Four book series that are shaping the future of science fiction on television
If recent Hollywood deals are any indication, science fiction on TV is about to get even more interesting and complex. The trend started with the surprising announcement in late 2016 that Lin Manuel-Miranda’s next project—after completing his run on Hamilton and writing the music for Moana—would be to adapt Patrick Rothfuss’ cult fantasy series The Kingkiller Chronicle for TV and film. Just in the past two months, three more gamechanging options were announced: HBO will adapt Nnedi Okorafor’s Who Fears Death, award-winning filmmaker Ava DuVernay is working on a TV adaptation of Octavia Butler’s Xenogenesis trilogy, and TNT has snapped up N.K. Jemisin’s Broken Earth trilogy. All of these books represented major shifts for the science fiction genre and, until recently, would probably have been considered unfilmable.

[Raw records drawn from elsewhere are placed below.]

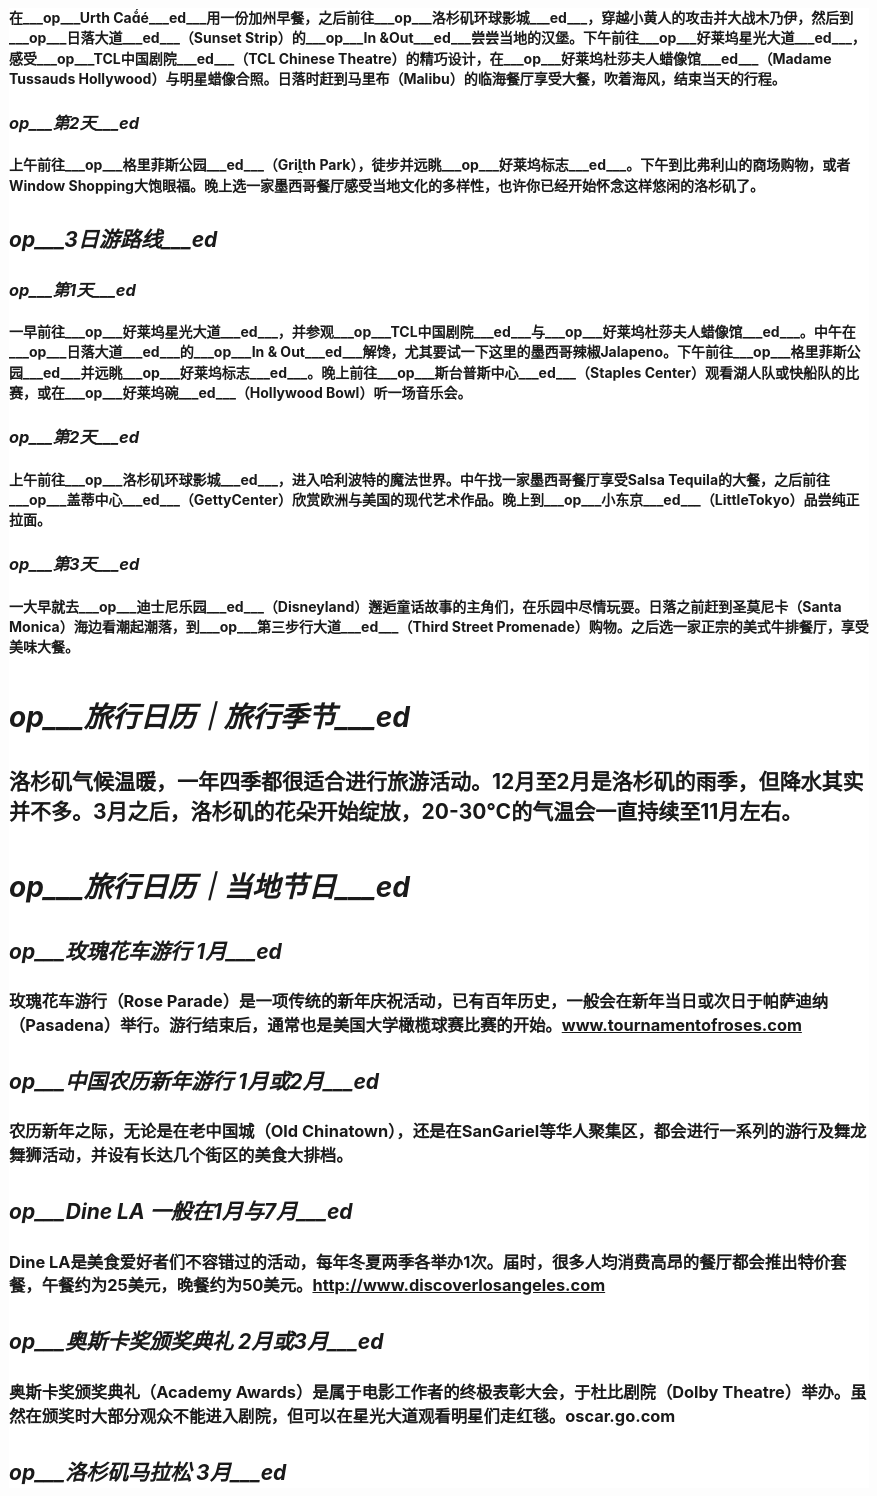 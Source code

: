 #### 在___op___Urth Caé___ed___用一份加州早餐，之后前往___op___洛杉矶环球影城___ed___，穿越小黄人的攻击并大战木乃伊，然后到___op___日落大道___ed___（Sunset Strip）的___op___In &Out___ed___尝尝当地的汉堡。下午前往___op___好莱坞星光大道___ed___，感受___op___TCL中国剧院___ed___（TCL Chinese Theatre）的精巧设计，在___op___好莱坞杜莎夫人蜡像馆___ed___（Madame Tussauds Hollywood）与明星蜡像合照。日落时赶到马里布（Malibu）的临海餐厅享受大餐，吹着海风，结束当天的行程。
### ___op___第2天___ed___
#### 上午前往___op___格里菲斯公园___ed___（Grith Park），徒步并远眺___op___好莱坞标志___ed___。下午到比弗利山的商场购物，或者Window Shopping大饱眼福。晚上选一家墨西哥餐厅感受当地文化的多样性，也许你已经开始怀念这样悠闲的洛杉矶了。
## ___op___3日游路线___ed___
### ___op___第1天___ed___
#### 一早前往___op___好莱坞星光大道___ed___，并参观___op___TCL中国剧院___ed___与___op___好莱坞杜莎夫人蜡像馆___ed___。中午在___op___日落大道___ed___的___op___In & Out___ed___解馋，尤其要试一下这里的墨西哥辣椒Jalapeno。下午前往___op___格里菲斯公园___ed___并远眺___op___好莱坞标志___ed___。晚上前往___op___斯台普斯中心___ed___（Staples Center）观看湖人队或快船队的比赛，或在___op___好莱坞碗___ed___（Hollywood Bowl）听一场音乐会。
### ___op___第2天___ed___
#### 上午前往___op___洛杉矶环球影城___ed___，进入哈利波特的魔法世界。中午找一家墨西哥餐厅享受Salsa Tequila的大餐，之后前往___op___盖蒂中心___ed___（GettyCenter）欣赏欧洲与美国的现代艺术作品。晚上到___op___小东京___ed___（LittleTokyo）品尝纯正拉面。
### ___op___第3天___ed___
#### 一大早就去___op___迪士尼乐园___ed___（Disneyland）邂逅童话故事的主角们，在乐园中尽情玩耍。日落之前赶到圣莫尼卡（Santa Monica）海边看潮起潮落，到___op___第三步行大道___ed___（Third Street Promenade）购物。之后选一家正宗的美式牛排餐厅，享受美味大餐。
# ___op___旅行日历｜旅行季节___ed___
## 洛杉矶气候温暖，一年四季都很适合进行旅游活动。12月至2月是洛杉矶的雨季，但降水其实并不多。3月之后，洛杉矶的花朵开始绽放，20-30℃的气温会一直持续至11月左右。
# ___op___旅行日历｜当地节日___ed___
## ___op___玫瑰花车游行 1月___ed___
### 玫瑰花车游行（Rose Parade）是一项传统的新年庆祝活动，已有百年历史，一般会在新年当日或次日于帕萨迪纳（Pasadena）举行。游行结束后，通常也是美国大学橄榄球赛比赛的开始。www.tournamentofroses.com
## ___op___中国农历新年游行 1月或2月___ed___
### 农历新年之际，无论是在老中国城（Old Chinatown），还是在SanGariel等华人聚集区，都会进行一系列的游行及舞龙舞狮活动，并设有长达几个街区的美食大排档。
## ___op___Dine LA 一般在1月与7月___ed___
### Dine LA是美食爱好者们不容错过的活动，每年冬夏两季各举办1次。届时，很多人均消费高昂的餐厅都会推出特价套餐，午餐约为25美元，晚餐约为50美元。http://www.discoverlosangeles.com
## ___op___奥斯卡奖颁奖典礼 2月或3月___ed___
### 奥斯卡奖颁奖典礼（Academy Awards）是属于电影工作者的终极表彰大会，于杜比剧院（Dolby Theatre）举办。虽然在颁奖时大部分观众不能进入剧院，但可以在星光大道观看明星们走红毯。oscar.go.com
## ___op___洛杉矶马拉松 3月___ed___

To understand the magnitude of this change, consider the Xenogenesis trilogy. Octavia Butler published these cerebral alien invasion novels in the 1980s, shortly before she became the first science fiction author ever to win a prestigious MacArthur “genius grant.” The books follow three generations of people after an advanced alien civilization of three-gendered, tentacle-covered creatures has created hybrid children with the dying, post-nuclear remnants of humanity. It’s a multi-layered story about colonialism and survival, and it includes surreal scenes in which we enter the minds of aliens to experience their unique sensorium. Though critically acclaimed and widely read, the novels never made it to the screen.
One issue was pragmatic. Imagining these novels coming to life without a James Cameron-level budget is hard. Today, however, special effects are cheaper than ever. A clever combination of practical effects and CGI could render Butler’s aliens and their biotech spaceships.